*What to produce:*
Your answer must contain only the lines from the one containing "[[School/DAT/DB Vztahy/Parcialita|Parcialita]]" through the end of the entries below, reproduced character for character.

*Data supplied:*
>>>>
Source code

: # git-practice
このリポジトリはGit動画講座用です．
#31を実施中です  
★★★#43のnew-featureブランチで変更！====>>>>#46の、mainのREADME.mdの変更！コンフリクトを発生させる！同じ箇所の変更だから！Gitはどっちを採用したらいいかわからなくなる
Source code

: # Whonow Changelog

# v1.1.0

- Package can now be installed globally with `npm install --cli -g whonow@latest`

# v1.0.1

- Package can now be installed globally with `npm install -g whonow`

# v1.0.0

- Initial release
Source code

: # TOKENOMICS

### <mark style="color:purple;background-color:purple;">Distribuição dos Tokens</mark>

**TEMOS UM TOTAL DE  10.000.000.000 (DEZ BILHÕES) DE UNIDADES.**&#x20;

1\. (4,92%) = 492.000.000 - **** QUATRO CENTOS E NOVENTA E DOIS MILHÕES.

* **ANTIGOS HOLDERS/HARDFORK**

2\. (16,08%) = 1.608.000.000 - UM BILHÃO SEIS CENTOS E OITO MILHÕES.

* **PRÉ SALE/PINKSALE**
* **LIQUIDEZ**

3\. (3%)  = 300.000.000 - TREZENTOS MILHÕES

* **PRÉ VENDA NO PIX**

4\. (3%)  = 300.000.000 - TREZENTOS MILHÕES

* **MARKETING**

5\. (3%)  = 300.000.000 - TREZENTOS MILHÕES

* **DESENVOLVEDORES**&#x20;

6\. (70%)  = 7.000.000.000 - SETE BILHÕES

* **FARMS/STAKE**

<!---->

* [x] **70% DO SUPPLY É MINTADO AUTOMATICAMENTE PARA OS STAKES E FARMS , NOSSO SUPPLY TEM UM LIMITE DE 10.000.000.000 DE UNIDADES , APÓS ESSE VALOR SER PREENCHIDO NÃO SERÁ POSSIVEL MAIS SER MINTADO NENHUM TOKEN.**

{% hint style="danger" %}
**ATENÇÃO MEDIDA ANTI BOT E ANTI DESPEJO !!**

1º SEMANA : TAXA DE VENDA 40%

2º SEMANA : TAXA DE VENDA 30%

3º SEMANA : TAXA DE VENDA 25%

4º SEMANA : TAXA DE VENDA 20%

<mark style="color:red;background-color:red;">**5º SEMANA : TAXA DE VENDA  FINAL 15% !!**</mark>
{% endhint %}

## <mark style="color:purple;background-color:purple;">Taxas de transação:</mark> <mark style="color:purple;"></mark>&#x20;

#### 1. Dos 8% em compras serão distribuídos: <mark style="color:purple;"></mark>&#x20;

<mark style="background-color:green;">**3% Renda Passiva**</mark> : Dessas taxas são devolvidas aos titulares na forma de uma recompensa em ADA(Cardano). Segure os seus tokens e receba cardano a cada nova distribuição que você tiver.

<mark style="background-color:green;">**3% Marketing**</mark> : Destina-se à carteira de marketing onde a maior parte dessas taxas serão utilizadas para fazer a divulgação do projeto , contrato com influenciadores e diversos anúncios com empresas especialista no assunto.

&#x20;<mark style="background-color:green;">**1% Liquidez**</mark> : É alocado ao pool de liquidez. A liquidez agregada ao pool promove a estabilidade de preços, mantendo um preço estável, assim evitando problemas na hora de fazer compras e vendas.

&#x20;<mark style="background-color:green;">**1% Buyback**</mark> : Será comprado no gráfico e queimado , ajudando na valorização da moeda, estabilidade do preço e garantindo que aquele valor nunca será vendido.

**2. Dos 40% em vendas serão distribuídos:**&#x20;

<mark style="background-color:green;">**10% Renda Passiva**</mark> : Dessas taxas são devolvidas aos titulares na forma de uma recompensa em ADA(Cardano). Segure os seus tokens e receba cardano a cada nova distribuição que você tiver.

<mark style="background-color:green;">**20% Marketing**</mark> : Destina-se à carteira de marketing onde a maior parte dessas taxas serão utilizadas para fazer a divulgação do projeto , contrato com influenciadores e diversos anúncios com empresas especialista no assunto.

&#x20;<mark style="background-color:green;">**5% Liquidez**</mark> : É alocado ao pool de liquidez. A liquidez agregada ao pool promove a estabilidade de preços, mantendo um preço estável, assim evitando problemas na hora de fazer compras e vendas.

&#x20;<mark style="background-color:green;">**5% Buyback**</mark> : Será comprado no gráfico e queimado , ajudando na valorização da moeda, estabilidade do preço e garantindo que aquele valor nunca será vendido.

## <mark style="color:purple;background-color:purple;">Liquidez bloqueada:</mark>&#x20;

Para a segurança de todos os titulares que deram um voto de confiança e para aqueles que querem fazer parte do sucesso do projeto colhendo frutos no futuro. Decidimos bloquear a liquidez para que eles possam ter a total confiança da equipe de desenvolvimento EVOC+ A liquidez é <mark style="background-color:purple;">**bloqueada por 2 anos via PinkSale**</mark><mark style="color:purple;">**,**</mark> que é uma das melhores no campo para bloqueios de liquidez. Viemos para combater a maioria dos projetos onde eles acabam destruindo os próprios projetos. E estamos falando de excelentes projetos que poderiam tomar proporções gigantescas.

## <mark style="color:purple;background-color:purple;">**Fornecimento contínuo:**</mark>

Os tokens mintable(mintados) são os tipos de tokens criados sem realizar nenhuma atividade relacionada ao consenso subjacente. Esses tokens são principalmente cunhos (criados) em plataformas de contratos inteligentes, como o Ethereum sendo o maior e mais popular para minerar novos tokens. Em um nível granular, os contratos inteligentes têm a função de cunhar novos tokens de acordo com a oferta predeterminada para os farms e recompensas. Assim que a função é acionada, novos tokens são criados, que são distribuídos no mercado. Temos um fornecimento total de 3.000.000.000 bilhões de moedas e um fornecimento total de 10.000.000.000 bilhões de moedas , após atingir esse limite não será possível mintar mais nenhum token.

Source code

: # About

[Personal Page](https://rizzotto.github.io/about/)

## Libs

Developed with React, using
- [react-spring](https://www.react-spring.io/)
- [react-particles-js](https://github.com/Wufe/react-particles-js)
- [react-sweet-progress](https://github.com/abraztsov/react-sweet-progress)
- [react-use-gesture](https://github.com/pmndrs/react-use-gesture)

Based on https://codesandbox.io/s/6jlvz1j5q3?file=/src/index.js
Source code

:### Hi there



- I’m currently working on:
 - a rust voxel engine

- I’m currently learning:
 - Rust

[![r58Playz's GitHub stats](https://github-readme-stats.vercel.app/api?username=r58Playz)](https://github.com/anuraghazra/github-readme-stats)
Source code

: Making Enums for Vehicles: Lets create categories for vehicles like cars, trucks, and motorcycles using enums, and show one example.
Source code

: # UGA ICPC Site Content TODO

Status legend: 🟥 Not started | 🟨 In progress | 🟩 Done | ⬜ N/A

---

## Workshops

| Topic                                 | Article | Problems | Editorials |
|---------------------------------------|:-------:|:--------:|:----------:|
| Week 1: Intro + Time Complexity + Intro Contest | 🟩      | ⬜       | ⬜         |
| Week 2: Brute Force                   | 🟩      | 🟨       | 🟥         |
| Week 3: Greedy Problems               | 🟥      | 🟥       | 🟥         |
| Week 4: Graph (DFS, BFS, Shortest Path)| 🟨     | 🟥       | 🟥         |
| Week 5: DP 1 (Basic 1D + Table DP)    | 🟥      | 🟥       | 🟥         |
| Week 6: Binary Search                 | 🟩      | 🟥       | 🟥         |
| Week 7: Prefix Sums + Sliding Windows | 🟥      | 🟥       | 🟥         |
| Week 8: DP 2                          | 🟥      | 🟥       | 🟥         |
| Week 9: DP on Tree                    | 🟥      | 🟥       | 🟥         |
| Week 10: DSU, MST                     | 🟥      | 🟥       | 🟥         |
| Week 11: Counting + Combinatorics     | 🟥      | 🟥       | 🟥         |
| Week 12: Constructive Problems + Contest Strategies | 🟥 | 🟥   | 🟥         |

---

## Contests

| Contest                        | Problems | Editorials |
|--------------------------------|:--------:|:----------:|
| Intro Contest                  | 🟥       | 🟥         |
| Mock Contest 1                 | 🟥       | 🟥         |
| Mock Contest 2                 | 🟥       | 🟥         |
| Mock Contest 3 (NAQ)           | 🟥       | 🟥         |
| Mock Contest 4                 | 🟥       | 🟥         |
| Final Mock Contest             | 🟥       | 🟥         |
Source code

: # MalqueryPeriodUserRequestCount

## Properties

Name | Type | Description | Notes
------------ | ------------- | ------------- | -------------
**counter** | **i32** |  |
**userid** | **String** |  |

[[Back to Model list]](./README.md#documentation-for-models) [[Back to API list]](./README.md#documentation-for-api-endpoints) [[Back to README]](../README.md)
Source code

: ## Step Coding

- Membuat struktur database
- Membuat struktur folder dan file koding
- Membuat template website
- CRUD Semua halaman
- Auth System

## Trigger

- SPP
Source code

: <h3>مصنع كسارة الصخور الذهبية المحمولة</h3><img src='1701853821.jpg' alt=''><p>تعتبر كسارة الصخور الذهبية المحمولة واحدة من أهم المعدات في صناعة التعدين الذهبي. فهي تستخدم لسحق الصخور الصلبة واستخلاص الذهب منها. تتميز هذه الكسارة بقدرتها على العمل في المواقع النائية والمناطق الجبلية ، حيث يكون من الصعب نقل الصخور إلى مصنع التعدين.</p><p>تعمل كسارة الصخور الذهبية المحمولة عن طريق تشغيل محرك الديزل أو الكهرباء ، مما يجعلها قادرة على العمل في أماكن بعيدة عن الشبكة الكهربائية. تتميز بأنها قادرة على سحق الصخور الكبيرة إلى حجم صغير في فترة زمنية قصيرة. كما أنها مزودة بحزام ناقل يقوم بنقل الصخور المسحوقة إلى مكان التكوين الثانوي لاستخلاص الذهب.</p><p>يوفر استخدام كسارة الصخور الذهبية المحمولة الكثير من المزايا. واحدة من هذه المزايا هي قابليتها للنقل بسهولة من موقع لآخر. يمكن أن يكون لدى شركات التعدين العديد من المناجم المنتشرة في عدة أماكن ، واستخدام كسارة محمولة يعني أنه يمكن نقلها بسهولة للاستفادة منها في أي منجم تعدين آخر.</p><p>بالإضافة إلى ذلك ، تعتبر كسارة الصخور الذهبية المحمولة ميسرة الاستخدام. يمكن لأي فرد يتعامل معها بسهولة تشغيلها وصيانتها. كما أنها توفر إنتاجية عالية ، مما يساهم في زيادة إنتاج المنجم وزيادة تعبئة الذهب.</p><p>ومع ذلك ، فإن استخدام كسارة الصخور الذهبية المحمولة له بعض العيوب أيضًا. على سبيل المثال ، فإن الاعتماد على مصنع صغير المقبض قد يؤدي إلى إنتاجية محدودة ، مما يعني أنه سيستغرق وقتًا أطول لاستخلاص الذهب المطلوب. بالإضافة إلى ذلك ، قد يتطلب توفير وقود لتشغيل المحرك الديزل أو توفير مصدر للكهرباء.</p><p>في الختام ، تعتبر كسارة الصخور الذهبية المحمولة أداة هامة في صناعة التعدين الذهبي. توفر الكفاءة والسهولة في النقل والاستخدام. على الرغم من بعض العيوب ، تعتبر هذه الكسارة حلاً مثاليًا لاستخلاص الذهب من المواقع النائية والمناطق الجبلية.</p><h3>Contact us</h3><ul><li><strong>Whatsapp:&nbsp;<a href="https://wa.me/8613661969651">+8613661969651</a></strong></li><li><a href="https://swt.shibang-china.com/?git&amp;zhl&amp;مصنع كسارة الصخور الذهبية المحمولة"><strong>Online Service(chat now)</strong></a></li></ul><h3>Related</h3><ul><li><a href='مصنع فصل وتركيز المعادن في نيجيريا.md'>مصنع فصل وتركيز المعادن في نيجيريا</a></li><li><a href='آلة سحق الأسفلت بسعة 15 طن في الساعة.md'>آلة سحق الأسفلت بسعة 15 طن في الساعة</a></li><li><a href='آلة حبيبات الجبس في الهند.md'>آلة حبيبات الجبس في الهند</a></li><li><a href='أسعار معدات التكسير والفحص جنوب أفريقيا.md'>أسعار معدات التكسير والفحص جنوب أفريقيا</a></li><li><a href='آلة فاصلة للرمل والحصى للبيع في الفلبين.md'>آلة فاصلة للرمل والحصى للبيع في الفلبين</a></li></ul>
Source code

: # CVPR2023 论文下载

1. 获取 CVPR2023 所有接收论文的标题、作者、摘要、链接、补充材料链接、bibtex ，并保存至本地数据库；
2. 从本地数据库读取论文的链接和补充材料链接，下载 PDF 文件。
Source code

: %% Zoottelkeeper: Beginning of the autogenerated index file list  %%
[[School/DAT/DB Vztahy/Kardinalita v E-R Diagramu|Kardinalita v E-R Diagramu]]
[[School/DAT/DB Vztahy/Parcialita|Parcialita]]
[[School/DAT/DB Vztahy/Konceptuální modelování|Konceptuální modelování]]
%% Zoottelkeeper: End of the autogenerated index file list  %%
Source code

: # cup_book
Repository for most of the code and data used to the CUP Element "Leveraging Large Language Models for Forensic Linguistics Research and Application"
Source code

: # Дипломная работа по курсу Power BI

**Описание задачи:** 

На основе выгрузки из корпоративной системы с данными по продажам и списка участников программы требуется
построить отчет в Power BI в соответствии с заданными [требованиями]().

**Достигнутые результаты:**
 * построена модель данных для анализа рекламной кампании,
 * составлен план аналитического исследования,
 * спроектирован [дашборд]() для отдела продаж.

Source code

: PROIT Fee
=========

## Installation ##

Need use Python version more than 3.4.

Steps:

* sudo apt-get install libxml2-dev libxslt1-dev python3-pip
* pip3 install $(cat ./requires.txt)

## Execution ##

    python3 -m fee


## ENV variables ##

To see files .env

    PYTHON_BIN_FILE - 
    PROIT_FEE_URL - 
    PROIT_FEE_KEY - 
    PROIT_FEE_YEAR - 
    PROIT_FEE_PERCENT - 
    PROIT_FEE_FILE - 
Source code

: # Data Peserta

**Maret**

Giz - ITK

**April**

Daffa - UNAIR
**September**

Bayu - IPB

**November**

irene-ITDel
<<<<
*Exercise answer:*
[[School/DAT/DB Vztahy/Parcialita|Parcialita]]
[[School/DAT/DB Vztahy/Konceptuální modelování|Konceptuální modelování]]
%% Zoottelkeeper: End of the autogenerated index file list  %%
Source code

: # cup_book
Repository for most of the code and data used to the CUP Element "Leveraging Large Language Models for Forensic Linguistics Research and Application"
Source code

: # Дипломная работа по курсу Power BI

**Описание задачи:** 

На основе выгрузки из корпоративной системы с данными по продажам и списка участников программы требуется
построить отчет в Power BI в соответствии с заданными [требованиями]().

**Достигнутые результаты:**
 * построена модель данных для анализа рекламной кампании,
 * составлен план аналитического исследования,
 * спроектирован [дашборд]() для отдела продаж.

Source code

: PROIT Fee
=========

## Installation ##

Need use Python version more than 3.4.

Steps:

* sudo apt-get install libxml2-dev libxslt1-dev python3-pip
* pip3 install $(cat ./requires.txt)

## Execution ##

    python3 -m fee


## ENV variables ##

To see files .env

    PYTHON_BIN_FILE - 
    PROIT_FEE_URL - 
    PROIT_FEE_KEY - 
    PROIT_FEE_YEAR - 
    PROIT_FEE_PERCENT - 
    PROIT_FEE_FILE - 
Source code

: # Data Peserta

**Maret**

Giz - ITK

**April**

Daffa - UNAIR
**September**

Bayu - IPB

**November**

irene-ITDel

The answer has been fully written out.